Received: Nov 28, 2022, Manuscript No. JHRP-22-84136; Editor assigned: Dec 02, 2022, Pre QC No. JHRP-22-84136 (PQ); Reviewed: Dec 16, 2022, QC No. JHRP-22-84136; Revised: Dec 23, 2022, Manuscript No. JHRP-22-84136 (R); Published: Dec 30, 2022, DOI: 10.30876/2321-0922.214.171.124
Antibiotics were first discovered in the 19th century, and their development significantly changed the mortality and morbidity rates linked with life-threatening illnesses. These physiologically active compounds have since become essential for preserving human health and boosting living standards. Antibiotics are frequently used in veterinary medicine and aquaculture research, in addition to for human health, to treat infections and promote animal growth. According to reports, between 2000 and 2015, the amount of antibiotics consumed globally rose by 65%, from 21.1 to 34.8 billion DDD (Defined Daily Doses). Antibiotics are used so often that there are now worries about their remaining in the environment for longer periods of time. This is explained by their incomplete metabolism in both human and animal bodies, which leads to their release in an active state. Antibiotic overuse leads to the emergence of drug resistance in people, animals, and pathogenic microorganisms, making medications ineffective against infections. In addition to causing pathogenic resistance, antibiotics have adverse effects on the composition and functioning of ecological systems. Biological diversity is essential for maintaining ecological processes and biogeochemical cycles, which are frequently mediated by a population of microorganisms. Antibiotics reduce biodiversity by killing or limiting non-target microbial species, which ultimately has an effect on typical biological functions like nitrogen fixation, biomass production, and functional stability.

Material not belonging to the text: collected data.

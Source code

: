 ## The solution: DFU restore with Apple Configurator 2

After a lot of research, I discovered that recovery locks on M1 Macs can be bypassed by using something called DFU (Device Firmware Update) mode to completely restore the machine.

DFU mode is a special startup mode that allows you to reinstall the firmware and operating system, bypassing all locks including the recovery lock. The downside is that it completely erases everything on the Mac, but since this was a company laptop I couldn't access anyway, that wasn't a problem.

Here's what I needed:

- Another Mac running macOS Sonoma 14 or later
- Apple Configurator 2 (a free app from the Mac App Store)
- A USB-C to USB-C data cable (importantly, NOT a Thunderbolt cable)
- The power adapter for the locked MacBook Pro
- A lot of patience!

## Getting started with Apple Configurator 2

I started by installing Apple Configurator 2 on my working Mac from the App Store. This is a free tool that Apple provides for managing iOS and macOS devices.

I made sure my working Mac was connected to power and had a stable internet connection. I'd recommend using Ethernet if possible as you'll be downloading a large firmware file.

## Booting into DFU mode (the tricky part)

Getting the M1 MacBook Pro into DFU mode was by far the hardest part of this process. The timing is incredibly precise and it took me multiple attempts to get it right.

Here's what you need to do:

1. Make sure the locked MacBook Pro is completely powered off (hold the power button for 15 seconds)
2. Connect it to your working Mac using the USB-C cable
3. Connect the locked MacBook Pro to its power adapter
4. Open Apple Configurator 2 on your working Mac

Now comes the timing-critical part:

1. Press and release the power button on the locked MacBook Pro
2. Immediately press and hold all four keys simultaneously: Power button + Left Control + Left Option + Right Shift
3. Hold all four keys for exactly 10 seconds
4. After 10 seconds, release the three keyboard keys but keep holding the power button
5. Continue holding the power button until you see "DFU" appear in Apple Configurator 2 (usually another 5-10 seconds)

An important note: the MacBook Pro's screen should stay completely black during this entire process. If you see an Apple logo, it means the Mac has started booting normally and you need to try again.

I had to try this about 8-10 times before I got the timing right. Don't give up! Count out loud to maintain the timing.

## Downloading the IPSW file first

The primary regions where antibiotics are thought to be widely released into the environment are believed to be home, pharmaceutical, and hospital effluents. If they are not properly treated in sewage treatment plants for the breakdown and elimination of such active compounds, these effluents eventually find their way into the natural environment, including soil, surface water, and ground water. Numerous studies have revealed that a range of antibiotics have been discovered in natural water supplies and wastewater treatment facilities.
To date, a number of non-biotic and chemical technologies, including highly advanced oxidative and adsorptive processes, have been developed and used to remove organic contaminants. Such methods are ineffective for use on a large scale because to their complexity, high prices, and challenges with chemical sludge disposal. Biotransformation has been used to transform a variety of organic contaminants, including metals, medicines, and hydrocarbons, over the years. It has proven to be a safe and economical method for acclimating the environment. The demonstrated catabolic variety, growth pace, and ability of microorganisms to engage in horizontal gene transfer all contribute to their suitability as a candidate for this process.
Most biotransformation research has made use of mixed cultures that have been isolated from soil or sewage sludge sources. Bacterial strains from sewage sludge, such as Achromobacter denitrificans PR, Pseudomonas, and Arthrobacter species, have successfully biodegraded sulphonamides, this study shows that how a mixed culture of bacteria from the groups Bacteroidia, Gammaproteobacteria, and Betaproteobacteria could break down the antibiotic ciprofloxacin. For the purpose of removing gentamicin from waste generated during production, the AMQD4 consortia were discovered. Only a small number of investigations, except those involving fungal isolates, have documented the biotransformation of certain antibiotics by pure cultures.
The current study is based on the isolation and molecular characterization of bacterial strains that are resistant to antibiotics from pharmaceutical and home effluents and has the ability to significantly degrade the majority of persistent antibiotics in the environment. To maximise antibiotic breakdown, variables including pH, temperature, inoculum size, and growth period were optimised. Additionally, the biotransformation effectiveness of these isolates was assessed in order to create a viable and affordable strategy for the extensive cleanup of polluted settings.